I don’t believe in redemption through suffering, I believe in morphine. Who knows which of us may next be struck by terrible illnesses. I don’t wish pain or indignity on anybody but pain and indignity may be something that many of us will have to endure to protect the vulnerable. I saw slow death happen to many in my family. I saw it happen to my father, and I loved my father. If it’s in my family to die slow deaths it will probably happen to me. I still don’t think the law should be changed.
Thursday 26 March 2009 at 11:00 am
Sorry Jim,
It’s this
“suicide has to be their choice and their action, and theirs alone.”
specifically, which discriminates against people who don’t have able bodies. Why do you want the disabled to have to suffer where the able need not?
Thursday 26 March 2009 at 11:14 am
@Shaun Pilkington
‘Why do you want the disabled to have to suffer where the able need not?’
I don’t ‘want’ anybody to suffer.
Thursday 26 March 2009 at 11:42 am
Okay Jim, but you are content for people who are physically unable to, say, travel to Switzerland or get a cap off a pill bottle to suffer. Or, better, to die early, committing suicide while they have the physical capacity to do so rather than risk having a loved one prosecuted for ‘assistance’, which the DPP refuses to define. If we all killed ourselves early, everyone else could get their heads back in the sand, right? Or worship their gods. Whatever.
I can’t draw the distinction you do between ‘not wanting’ people to suffer but simultaneously refusing the disabled the rights available to the able bodied to end that suffering. So, to my eyes, your desire for the status quo is equivalent to condemning the disabled to suffer. And for what? For notional ‘vulnerable’ straw men?
To people who make that argument, I say: show me one. Show me a person badgered into an assisted death. Anywhere.
And if you can, do you really think we couldn’t set up a legal screening system making use of the courts to grant approval for such a suicide?
Thursday 26 March 2009 at 11:49 am
‘To people who make that argument, I say: show me one. Show me a person badgered into an assisted death. Anywhere.’

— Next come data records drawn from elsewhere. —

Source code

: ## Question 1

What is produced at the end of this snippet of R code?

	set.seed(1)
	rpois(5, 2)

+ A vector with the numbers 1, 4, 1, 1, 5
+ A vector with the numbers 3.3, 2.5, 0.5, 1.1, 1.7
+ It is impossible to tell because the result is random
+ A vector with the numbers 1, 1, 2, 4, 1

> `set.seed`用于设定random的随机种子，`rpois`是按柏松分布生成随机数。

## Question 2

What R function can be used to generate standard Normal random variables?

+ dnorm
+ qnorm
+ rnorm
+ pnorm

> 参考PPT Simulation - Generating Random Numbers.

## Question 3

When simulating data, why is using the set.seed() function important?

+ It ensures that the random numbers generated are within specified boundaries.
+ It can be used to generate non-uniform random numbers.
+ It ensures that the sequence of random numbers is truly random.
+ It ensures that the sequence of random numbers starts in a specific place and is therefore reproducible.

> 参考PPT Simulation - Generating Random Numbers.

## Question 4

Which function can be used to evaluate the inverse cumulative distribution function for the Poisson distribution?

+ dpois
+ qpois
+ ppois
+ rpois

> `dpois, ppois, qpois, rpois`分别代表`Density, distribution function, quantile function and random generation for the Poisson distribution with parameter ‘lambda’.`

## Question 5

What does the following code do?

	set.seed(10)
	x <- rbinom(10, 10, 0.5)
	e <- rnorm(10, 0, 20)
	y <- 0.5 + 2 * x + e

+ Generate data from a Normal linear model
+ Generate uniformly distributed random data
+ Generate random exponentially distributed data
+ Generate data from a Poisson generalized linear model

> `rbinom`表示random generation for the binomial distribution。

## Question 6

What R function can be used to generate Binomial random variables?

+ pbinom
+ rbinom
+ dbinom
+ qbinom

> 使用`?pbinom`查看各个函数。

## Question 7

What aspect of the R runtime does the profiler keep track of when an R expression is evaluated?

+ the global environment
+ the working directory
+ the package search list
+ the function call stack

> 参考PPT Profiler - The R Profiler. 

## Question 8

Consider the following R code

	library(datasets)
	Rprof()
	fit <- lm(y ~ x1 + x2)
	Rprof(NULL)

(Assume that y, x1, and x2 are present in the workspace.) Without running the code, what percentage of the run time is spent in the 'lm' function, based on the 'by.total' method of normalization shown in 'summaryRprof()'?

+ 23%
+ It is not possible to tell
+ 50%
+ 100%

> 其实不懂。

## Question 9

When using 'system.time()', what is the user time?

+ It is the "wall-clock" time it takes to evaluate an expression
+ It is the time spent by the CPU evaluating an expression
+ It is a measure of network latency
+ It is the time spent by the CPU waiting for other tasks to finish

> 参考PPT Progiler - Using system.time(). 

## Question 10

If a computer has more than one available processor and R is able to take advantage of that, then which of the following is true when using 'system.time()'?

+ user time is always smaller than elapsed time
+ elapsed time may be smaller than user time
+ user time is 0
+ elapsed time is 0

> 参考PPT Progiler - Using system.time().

How would you be able to tell? And, people may badger themselves out of consideration for others.
Some illnesses rob us of our capacity to act, including our ability to act to end them, Some don’t. It’s not fair, I quite agree.

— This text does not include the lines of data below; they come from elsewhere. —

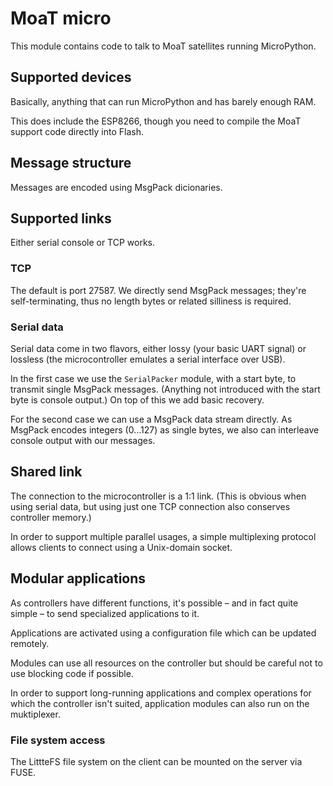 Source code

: # MoaT micro

This module contains code to talk to MoaT satellites running MicroPython.

## Supported devices

Basically, anything that can run MicroPython and has barely enough RAM.

This does include the ESP8266, though you need to compile the MoaT support
code directly into Flash.

## Message structure

Messages are encoded using MsgPack dicionaries.

## Supported links

Either serial console or TCP works.

### TCP

The default is port 27587. We directly send MsgPack messages; they're
self-terminating, thus no length bytes or related silliness is required.

### Serial data

Serial data come in two flavors, either lossy (your basic UART signal) or
lossless (the microcontroller emulates a serial interface over USB).

In the first case we use the `SerialPacker` module, with a start byte,
to transmit single MsgPack messages. (Anything not introduced with the
start byte is console output.) On top of this we add basic recovery.

For the second case we can use a MsgPack data stream directly. As MsgPack
encodes integers (0…127) as single bytes, we also can interleave console
output with our messages.

## Shared link

The connection to the microcontroller is a 1:1 link. (This is obvious when
using serial data, but using just one TCP connection also conserves
controller memory.)

In order to support multiple parallel usages, a simple multiplexing
protocol allows clients to connect using a Unix-domain socket.

## Modular applications

As controllers have different functions, it's possible – and in fact quite
simple – to send specialized applications to it.

Applications are activated using a configuration file which can be updated
remotely.

Modules can use all resources on the controller but should be careful not
to use blocking code if possible.

In order to support long-running applications and complex operations for which
the controller isn't suited, application modules can also run on the muktiplexer.

### File system access

The LittteFS file system on the client can be mounted on the server via
FUSE.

Thursday 26 March 2009 at 11:58 am
Jim, if you agree that its not fair consider this:
We have laws in place to provide for equality of opporunity for the disabled. We provide carers if they need it, legislate for wheelchair access and generally try to ensure that the disabled have the same rights as the able bodied. There is no justification for saying that the disabled are equal to the able bodied BUT we won’t help them end their own lives.
That is an artificial, and I’d argue values-based, distinction. And since I don’t believe in gods or monsters, I don’t share those values and can therefore see this injustice for what it is.
Equality must be universal, not just across the bits someone else feels to be appropriate.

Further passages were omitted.